## Task
Filter the entries below, keeping only lines with the word "writing".

──────────────────────────────

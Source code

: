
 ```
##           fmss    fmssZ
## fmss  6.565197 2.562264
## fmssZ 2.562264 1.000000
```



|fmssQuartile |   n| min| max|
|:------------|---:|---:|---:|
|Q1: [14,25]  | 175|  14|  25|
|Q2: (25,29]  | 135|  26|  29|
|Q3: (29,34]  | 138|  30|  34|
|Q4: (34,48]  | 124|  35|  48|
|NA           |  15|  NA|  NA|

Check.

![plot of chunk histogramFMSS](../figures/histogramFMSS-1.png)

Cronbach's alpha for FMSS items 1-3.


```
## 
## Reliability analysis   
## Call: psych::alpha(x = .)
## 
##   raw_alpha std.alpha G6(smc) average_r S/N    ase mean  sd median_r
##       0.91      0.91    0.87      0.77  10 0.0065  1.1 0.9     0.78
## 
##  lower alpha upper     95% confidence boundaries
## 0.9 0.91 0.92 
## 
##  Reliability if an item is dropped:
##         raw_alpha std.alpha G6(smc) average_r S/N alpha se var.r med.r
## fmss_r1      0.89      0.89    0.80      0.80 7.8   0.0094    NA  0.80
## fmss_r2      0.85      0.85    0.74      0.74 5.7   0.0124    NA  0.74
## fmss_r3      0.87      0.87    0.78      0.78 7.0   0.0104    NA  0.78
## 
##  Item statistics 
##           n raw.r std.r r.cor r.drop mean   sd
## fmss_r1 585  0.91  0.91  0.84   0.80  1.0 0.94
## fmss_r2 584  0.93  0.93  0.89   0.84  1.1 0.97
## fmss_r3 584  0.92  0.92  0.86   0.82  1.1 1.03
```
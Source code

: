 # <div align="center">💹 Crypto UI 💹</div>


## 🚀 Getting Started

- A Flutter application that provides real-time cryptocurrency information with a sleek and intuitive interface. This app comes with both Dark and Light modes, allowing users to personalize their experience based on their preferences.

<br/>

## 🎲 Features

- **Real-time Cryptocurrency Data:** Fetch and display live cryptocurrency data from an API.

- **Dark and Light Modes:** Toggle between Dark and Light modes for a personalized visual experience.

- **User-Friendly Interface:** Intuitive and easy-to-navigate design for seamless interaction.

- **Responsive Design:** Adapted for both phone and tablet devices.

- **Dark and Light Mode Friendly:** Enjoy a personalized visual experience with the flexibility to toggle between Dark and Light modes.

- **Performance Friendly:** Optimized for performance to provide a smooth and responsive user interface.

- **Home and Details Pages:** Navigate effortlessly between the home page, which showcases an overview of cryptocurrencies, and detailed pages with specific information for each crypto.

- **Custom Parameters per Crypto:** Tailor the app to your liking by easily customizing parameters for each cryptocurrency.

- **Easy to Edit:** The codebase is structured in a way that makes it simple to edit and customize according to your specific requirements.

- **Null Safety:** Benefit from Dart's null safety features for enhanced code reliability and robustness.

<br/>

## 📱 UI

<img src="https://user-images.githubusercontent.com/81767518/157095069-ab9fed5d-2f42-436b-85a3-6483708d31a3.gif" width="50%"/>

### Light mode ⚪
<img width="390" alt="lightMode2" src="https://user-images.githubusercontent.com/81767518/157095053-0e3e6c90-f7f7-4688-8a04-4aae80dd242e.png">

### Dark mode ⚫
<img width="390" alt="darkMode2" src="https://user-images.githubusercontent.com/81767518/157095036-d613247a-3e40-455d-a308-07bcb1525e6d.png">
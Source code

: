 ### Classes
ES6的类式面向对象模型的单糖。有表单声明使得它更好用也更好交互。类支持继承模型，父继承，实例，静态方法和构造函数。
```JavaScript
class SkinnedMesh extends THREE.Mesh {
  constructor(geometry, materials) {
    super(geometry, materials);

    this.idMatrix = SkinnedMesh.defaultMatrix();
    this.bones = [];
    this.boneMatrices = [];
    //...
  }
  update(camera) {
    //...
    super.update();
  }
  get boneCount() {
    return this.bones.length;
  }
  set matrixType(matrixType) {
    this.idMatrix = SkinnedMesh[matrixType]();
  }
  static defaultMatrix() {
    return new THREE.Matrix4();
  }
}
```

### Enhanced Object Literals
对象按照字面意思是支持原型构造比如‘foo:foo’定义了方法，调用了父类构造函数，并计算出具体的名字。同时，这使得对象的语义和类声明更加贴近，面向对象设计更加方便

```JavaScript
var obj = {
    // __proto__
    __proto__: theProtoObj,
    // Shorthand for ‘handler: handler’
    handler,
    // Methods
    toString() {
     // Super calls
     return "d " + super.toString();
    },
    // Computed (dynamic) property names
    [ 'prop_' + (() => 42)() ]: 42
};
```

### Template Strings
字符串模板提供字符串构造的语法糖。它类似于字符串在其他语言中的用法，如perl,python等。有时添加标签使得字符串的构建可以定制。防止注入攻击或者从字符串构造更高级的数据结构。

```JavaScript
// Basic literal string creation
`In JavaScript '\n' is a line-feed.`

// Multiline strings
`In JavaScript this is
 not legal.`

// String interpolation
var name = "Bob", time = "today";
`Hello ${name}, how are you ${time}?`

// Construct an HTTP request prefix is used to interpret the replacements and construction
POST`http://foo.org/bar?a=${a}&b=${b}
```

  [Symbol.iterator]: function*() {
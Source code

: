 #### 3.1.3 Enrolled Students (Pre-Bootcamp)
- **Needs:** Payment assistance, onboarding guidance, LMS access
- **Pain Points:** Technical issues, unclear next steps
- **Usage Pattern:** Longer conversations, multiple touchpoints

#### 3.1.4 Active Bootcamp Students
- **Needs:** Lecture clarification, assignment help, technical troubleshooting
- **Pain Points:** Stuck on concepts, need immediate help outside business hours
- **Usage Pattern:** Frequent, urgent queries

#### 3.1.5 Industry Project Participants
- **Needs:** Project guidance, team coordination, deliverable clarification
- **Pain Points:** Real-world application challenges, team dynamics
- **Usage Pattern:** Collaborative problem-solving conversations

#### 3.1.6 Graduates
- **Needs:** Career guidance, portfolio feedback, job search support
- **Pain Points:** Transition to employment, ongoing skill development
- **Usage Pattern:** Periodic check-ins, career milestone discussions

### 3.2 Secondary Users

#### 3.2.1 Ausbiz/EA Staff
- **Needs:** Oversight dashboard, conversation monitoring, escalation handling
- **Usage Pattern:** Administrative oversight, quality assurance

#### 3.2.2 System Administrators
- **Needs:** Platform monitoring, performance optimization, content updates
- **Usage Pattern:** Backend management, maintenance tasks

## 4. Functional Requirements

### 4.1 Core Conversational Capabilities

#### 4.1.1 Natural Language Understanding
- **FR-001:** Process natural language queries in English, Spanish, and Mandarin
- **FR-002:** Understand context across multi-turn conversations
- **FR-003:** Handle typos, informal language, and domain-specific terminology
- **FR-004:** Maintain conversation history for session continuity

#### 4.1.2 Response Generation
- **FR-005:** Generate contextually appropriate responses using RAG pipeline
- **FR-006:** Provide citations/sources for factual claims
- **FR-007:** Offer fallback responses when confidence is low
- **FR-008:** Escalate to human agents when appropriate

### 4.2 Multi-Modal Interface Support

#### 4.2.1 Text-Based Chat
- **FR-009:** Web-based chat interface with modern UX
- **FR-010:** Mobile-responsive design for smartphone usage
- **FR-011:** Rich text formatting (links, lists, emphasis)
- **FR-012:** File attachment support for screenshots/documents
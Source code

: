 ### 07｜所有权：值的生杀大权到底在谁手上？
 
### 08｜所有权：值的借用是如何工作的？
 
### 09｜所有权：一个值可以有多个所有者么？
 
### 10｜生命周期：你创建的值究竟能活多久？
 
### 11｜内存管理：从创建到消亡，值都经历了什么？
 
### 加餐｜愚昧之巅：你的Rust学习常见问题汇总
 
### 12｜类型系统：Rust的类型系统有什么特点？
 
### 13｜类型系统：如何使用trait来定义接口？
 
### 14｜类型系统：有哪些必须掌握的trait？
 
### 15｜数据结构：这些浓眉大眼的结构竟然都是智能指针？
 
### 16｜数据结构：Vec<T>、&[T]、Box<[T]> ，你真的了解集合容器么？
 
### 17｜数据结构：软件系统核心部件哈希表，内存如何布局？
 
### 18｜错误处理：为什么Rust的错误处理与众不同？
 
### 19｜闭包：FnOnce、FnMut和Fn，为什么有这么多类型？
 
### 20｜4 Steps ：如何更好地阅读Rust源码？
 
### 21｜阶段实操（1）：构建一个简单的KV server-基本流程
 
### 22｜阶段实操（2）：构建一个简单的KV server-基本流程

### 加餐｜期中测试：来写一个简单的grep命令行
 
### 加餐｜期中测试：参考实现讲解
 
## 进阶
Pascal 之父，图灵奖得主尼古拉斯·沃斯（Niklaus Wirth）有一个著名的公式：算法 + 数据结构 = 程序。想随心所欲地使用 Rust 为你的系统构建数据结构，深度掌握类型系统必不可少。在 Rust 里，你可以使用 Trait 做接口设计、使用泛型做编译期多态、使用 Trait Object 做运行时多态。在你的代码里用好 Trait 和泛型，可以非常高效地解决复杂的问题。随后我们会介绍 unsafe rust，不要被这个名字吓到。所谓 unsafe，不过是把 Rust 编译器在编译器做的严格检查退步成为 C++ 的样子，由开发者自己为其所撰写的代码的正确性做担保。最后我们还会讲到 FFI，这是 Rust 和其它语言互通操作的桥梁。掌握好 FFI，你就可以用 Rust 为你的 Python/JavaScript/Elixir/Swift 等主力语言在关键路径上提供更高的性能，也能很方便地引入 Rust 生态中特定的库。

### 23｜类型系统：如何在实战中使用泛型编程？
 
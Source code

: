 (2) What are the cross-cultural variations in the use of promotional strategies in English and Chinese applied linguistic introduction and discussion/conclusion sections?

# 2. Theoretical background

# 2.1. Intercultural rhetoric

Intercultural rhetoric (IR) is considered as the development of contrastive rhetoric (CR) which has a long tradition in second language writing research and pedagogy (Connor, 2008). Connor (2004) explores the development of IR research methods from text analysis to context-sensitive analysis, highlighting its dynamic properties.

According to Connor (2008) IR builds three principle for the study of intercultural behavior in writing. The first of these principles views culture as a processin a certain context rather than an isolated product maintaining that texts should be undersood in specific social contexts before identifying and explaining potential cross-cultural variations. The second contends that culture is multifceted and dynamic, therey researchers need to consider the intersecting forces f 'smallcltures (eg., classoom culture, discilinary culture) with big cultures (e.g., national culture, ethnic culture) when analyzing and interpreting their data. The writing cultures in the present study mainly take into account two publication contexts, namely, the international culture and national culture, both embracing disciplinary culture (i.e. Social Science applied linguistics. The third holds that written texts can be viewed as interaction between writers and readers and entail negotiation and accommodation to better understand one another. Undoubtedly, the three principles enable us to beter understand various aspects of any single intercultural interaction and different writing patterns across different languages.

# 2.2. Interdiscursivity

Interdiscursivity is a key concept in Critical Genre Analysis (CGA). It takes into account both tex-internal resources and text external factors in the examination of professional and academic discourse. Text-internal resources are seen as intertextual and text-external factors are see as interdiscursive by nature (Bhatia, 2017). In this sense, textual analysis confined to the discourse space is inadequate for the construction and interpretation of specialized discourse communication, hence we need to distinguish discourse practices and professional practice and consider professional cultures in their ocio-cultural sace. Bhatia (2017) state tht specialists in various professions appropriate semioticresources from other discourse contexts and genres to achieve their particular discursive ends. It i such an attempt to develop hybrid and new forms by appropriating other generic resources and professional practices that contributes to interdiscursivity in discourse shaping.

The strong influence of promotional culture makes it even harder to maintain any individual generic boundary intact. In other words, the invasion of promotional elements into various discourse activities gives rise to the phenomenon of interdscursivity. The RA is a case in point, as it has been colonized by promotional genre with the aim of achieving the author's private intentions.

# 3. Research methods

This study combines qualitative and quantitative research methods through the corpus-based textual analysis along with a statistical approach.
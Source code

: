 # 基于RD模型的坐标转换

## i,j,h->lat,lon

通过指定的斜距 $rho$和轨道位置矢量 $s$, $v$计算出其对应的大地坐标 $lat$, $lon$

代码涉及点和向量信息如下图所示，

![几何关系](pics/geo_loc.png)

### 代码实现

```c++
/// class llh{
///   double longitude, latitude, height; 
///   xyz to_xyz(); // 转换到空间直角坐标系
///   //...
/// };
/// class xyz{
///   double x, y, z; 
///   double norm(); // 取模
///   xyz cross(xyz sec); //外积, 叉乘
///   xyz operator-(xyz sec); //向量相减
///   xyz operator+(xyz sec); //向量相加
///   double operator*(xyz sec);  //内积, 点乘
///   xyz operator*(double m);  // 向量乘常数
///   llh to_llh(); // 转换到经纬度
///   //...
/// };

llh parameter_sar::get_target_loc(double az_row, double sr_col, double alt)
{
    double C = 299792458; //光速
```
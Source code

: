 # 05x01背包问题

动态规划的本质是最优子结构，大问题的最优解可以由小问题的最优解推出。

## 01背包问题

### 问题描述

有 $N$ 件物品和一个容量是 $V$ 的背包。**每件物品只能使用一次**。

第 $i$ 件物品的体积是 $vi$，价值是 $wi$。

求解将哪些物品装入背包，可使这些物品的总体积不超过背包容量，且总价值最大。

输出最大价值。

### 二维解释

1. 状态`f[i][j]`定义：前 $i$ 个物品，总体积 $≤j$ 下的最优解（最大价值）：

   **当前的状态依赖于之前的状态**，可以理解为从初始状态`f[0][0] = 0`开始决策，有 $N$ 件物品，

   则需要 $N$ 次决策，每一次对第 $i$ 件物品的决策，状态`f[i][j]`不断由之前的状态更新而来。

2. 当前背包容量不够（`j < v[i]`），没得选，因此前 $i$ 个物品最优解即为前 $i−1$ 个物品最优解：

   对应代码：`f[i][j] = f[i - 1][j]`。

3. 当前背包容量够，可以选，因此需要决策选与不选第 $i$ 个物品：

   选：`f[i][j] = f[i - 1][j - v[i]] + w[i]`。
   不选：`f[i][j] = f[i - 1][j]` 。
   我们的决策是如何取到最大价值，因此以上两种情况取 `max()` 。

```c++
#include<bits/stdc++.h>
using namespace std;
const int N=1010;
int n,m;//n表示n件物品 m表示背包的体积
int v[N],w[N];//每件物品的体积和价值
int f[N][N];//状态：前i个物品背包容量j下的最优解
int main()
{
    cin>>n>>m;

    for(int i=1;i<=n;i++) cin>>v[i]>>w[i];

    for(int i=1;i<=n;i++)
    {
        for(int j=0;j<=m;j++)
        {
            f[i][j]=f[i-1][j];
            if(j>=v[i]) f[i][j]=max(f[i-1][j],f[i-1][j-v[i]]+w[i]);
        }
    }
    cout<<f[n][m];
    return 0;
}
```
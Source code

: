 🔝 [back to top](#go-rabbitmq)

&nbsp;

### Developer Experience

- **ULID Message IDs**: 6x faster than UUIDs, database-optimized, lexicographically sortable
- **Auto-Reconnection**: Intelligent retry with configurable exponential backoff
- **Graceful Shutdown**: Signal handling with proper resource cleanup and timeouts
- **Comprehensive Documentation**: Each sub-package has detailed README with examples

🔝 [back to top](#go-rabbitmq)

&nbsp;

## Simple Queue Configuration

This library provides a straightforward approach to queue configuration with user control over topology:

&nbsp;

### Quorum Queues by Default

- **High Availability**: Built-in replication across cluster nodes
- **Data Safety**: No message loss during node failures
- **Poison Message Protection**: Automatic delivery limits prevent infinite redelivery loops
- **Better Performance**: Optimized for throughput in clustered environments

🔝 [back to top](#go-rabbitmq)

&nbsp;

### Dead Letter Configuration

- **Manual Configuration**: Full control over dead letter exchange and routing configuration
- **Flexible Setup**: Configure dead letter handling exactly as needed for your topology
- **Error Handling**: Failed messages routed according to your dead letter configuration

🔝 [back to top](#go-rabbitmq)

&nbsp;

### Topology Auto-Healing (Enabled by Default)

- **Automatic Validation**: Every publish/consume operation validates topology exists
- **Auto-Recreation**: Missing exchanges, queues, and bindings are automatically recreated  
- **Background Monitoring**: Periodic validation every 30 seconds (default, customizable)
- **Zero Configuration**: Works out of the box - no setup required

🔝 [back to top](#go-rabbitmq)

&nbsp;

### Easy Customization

──────────────────────────────

## Task response
Intercultural rhetoric (IR) is considered as the development of contrastive rhetoric (CR) which has a long tradition in second language writing research and pedagogy (Connor, 2008). Connor (2004) explores the development of IR research methods from text analysis to context-sensitive analysis, highlighting its dynamic properties.
According to Connor (2008) IR builds three principle for the study of intercultural behavior in writing. The first of these principles views culture as a processin a certain context rather than an isolated product maintaining that texts should be undersood in specific social contexts before identifying and explaining potential cross-cultural variations. The second contends that culture is multifceted and dynamic, therey researchers need to consider the intersecting forces f 'smallcltures (eg., classoom culture, discilinary culture) with big cultures (e.g., national culture, ethnic culture) when analyzing and interpreting their data. The writing cultures in the present study mainly take into account two publication contexts, namely, the international culture and national culture, both embracing disciplinary culture (i.e. Social Science applied linguistics. The third holds that written texts can be viewed as interaction between writers and readers and entail negotiation and accommodation to better understand one another. Undoubtedly, the three principles enable us to beter understand various aspects of any single intercultural interaction and different writing patterns across different languages.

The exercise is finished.